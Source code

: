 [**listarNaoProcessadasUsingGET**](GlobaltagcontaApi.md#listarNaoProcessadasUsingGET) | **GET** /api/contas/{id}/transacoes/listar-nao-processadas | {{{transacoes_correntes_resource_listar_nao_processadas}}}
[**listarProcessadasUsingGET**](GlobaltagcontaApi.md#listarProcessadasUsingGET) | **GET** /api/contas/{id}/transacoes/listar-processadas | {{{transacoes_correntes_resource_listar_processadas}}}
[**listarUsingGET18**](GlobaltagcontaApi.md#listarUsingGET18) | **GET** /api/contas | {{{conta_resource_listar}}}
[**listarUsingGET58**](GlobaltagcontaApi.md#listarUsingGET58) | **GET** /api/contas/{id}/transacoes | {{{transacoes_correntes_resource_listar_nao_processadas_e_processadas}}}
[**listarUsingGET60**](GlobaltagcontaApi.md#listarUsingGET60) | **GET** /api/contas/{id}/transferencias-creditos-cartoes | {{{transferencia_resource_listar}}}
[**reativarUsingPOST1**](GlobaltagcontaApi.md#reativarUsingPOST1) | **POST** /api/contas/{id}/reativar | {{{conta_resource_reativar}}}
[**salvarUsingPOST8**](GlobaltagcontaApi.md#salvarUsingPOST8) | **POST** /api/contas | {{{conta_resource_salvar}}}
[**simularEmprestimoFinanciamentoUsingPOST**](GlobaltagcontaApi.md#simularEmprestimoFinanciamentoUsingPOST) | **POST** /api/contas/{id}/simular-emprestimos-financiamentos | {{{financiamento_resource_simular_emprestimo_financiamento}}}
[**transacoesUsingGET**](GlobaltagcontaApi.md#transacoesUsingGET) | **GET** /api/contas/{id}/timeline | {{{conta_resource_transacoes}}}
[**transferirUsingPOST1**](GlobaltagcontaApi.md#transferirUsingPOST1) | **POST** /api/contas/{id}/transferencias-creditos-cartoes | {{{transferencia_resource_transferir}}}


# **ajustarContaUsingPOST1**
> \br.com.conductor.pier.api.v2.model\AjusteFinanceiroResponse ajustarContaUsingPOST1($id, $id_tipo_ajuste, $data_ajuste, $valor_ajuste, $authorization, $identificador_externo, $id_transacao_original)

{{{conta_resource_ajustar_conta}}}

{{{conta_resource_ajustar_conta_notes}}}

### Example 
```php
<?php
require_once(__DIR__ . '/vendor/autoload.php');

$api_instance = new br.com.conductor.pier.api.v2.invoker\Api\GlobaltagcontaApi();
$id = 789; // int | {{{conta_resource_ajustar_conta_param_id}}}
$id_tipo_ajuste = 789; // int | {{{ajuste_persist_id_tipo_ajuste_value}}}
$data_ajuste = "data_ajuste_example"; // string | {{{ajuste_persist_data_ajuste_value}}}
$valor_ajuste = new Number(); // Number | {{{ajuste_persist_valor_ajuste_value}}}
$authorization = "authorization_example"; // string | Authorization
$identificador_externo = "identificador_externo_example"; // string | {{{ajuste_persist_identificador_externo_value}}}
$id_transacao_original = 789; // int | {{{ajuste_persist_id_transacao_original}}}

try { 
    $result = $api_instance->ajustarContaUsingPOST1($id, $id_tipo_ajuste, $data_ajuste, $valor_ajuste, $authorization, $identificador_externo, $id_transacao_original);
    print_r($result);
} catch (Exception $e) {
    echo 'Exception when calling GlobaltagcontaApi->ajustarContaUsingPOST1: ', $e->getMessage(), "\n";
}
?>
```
- - -
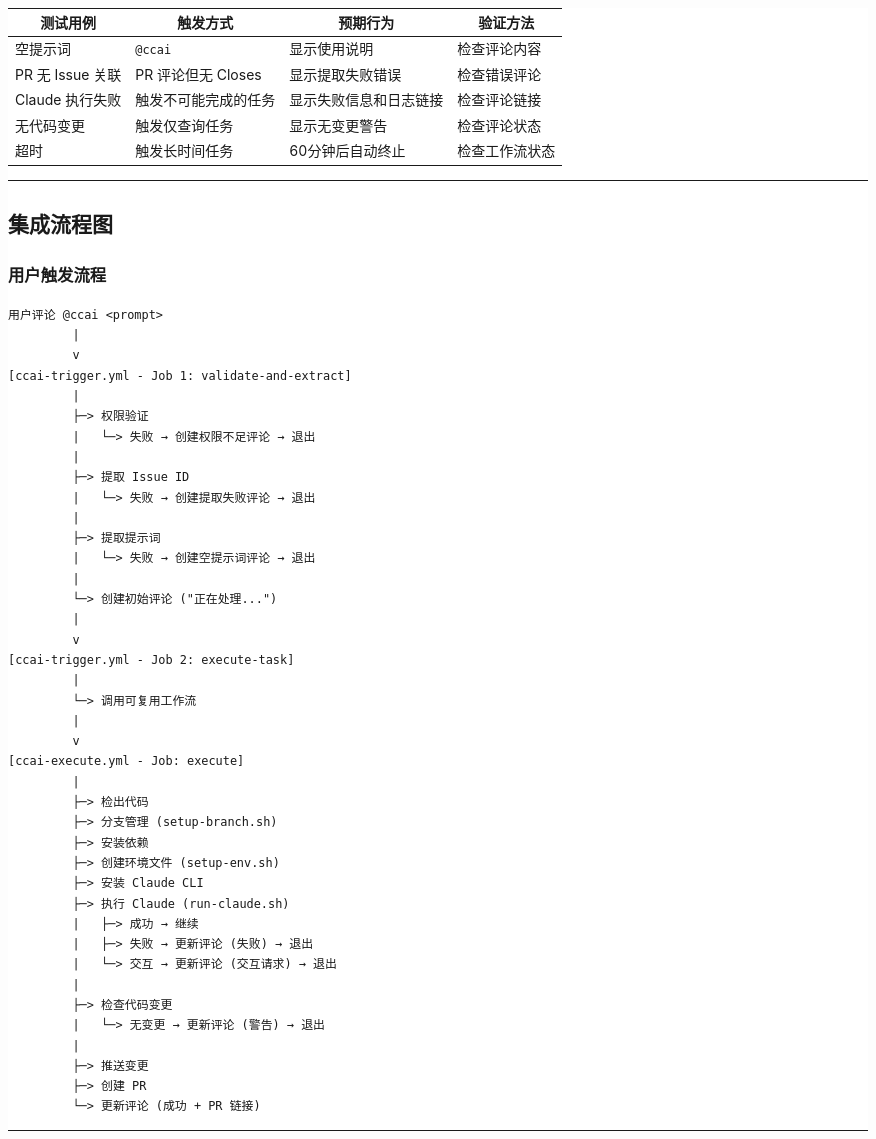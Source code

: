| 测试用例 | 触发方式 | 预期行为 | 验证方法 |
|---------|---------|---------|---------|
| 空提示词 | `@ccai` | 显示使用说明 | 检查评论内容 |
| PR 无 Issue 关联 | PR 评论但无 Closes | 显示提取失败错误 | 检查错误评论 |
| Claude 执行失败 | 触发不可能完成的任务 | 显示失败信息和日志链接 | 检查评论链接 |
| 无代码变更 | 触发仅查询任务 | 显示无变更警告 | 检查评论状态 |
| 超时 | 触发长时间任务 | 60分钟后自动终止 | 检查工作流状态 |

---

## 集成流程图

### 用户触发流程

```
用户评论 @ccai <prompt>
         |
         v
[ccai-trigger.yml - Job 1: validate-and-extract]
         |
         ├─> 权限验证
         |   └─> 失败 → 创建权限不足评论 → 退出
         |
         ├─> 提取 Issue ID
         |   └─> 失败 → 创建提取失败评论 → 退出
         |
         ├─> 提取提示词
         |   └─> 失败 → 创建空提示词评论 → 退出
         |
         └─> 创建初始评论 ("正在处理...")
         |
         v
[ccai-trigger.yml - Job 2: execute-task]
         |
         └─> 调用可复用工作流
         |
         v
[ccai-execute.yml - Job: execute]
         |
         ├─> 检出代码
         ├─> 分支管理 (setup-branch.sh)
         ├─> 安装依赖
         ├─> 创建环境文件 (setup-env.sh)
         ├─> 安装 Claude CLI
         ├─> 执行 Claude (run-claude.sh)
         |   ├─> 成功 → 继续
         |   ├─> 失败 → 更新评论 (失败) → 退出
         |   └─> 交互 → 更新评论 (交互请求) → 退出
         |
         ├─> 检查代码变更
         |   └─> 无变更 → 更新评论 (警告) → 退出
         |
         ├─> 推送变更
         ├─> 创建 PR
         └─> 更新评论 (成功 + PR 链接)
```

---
- - -
Tell how many lines in the records above contain "pier", giving the number and no other words.

Answer section ▸ 2